Going over the data, researchers found that in 2009 and 2010, the prevalence of obesity in adult men was 35.5%, and 35.8% among adult women. When compared to data from 1999 and 2000, researchers found that the increase in obesity rates only increased by around 1%.
“I’m not very surprised, but I think this is a kind of encouraging finding, given all the efforts we have been making,” Dr. Youfa Wang, head of the Johns Hopkins Global Center for Childhood Obesity in Baltimore, told Reuters Health. Wang was not involved in the study.
“The general public for sure nowadays has become more aware of the health consequences of obesity, and industry has been heavily influenced by all the efforts,” Wang said.
It’s certainly good news that obesity rates in the U.S. aren’t seeing a significant increase, but Dr.
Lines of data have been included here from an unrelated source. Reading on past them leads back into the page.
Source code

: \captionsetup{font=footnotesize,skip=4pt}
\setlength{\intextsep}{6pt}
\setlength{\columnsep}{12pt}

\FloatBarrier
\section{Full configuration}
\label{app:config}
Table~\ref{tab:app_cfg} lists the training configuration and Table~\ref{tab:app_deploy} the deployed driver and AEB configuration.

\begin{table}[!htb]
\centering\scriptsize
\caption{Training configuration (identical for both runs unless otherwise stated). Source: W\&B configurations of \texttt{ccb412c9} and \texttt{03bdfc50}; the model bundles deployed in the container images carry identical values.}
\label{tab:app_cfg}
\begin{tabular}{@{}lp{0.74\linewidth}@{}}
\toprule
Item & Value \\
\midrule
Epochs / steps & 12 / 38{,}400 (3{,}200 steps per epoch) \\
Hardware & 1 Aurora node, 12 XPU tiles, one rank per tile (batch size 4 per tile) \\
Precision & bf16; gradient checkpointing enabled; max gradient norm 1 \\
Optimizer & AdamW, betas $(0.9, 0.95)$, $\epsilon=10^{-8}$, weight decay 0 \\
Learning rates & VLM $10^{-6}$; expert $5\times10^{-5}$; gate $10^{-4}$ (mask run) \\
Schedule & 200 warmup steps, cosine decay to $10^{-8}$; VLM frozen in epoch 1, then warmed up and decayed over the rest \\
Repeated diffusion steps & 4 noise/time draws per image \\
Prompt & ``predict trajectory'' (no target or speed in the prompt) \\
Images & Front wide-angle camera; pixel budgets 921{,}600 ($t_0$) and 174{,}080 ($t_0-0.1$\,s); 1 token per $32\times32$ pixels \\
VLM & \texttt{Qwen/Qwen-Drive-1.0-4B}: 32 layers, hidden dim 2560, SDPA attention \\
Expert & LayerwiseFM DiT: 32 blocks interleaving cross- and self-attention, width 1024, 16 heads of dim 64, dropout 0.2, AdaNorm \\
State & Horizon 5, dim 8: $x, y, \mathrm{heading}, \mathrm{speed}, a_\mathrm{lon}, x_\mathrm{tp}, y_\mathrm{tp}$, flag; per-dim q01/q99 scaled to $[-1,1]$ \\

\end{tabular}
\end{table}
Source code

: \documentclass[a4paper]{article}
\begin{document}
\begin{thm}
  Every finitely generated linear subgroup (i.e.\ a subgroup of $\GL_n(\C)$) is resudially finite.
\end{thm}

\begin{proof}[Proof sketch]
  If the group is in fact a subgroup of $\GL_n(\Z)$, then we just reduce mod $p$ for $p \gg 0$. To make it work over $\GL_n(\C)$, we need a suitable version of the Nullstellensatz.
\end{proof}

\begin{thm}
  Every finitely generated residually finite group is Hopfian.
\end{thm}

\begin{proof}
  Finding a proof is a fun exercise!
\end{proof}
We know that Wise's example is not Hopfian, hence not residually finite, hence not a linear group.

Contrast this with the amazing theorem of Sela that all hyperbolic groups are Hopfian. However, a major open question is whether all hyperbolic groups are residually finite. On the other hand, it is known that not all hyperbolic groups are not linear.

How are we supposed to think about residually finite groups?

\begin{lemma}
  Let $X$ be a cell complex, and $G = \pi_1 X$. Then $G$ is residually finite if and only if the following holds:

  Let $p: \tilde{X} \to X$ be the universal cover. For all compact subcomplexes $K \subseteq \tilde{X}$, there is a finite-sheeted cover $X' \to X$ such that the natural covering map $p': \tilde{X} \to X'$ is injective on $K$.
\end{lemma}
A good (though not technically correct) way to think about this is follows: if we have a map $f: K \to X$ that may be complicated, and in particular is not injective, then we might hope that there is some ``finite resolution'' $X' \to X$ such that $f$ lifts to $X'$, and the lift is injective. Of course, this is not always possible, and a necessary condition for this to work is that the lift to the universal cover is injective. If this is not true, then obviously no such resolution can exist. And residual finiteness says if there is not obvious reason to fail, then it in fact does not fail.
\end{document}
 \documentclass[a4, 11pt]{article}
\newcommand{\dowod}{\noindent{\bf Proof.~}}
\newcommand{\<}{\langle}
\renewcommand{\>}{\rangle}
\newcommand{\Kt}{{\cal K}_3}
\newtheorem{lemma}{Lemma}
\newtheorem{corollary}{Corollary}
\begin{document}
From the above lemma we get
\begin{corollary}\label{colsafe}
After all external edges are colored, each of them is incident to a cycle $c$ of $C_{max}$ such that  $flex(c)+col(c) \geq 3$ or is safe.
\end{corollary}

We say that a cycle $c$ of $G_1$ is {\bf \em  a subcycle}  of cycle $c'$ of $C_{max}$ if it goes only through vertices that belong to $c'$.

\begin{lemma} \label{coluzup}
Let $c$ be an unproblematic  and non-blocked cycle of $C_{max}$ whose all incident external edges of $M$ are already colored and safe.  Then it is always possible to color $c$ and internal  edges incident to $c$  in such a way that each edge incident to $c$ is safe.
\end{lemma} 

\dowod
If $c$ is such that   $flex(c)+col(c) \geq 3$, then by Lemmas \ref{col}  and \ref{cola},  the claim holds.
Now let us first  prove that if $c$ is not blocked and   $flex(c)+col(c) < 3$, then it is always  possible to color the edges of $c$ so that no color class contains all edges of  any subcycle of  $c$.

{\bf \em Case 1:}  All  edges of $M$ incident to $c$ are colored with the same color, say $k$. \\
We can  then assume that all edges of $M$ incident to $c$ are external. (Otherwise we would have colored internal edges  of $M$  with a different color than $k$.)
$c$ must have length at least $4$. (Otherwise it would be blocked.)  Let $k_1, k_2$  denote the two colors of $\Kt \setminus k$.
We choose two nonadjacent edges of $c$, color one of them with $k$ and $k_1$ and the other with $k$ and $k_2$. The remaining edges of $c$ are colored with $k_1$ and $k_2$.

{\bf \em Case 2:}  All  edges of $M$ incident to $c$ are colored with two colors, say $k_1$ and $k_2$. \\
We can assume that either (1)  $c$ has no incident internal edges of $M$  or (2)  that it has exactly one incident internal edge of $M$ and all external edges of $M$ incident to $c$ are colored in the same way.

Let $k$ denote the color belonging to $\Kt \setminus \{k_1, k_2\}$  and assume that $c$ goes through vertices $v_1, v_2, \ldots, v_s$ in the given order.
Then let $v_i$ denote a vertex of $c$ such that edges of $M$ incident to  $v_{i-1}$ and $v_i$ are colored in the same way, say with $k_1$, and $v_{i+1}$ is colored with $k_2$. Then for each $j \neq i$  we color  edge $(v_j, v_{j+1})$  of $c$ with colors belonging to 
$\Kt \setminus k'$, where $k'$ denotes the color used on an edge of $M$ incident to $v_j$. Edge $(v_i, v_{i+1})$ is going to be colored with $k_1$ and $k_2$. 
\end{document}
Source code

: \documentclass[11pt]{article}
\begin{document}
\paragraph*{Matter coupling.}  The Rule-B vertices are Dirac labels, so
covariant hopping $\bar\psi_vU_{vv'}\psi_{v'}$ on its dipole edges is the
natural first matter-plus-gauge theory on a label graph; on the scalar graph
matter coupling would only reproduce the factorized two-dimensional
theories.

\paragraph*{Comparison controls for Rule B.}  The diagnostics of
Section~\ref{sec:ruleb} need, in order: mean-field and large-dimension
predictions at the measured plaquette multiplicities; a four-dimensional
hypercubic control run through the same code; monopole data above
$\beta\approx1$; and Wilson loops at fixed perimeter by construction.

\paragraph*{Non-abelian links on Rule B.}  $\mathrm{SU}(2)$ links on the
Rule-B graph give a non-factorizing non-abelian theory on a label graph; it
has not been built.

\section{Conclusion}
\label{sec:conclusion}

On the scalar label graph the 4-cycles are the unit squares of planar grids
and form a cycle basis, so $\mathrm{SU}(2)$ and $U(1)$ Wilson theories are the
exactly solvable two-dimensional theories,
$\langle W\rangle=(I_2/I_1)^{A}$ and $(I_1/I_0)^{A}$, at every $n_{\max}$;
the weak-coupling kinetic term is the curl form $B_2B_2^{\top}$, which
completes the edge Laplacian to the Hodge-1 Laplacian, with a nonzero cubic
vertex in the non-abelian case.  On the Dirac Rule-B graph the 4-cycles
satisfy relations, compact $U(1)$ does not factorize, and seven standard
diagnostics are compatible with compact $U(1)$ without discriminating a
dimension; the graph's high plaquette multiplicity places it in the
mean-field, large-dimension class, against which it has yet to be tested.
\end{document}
David Ludwig, director of the childhood obesity program at Children’s Hospital in Boston, points out to the LA Times that the fight is hardly over.
“We’re by no means through the epidemic,’’ he said. “Children will be entering adulthood heavier than they’ve ever been at any time in human history. Even without further increases in prevalence, the impact of the epidemic will continue to mount for many years to come.’’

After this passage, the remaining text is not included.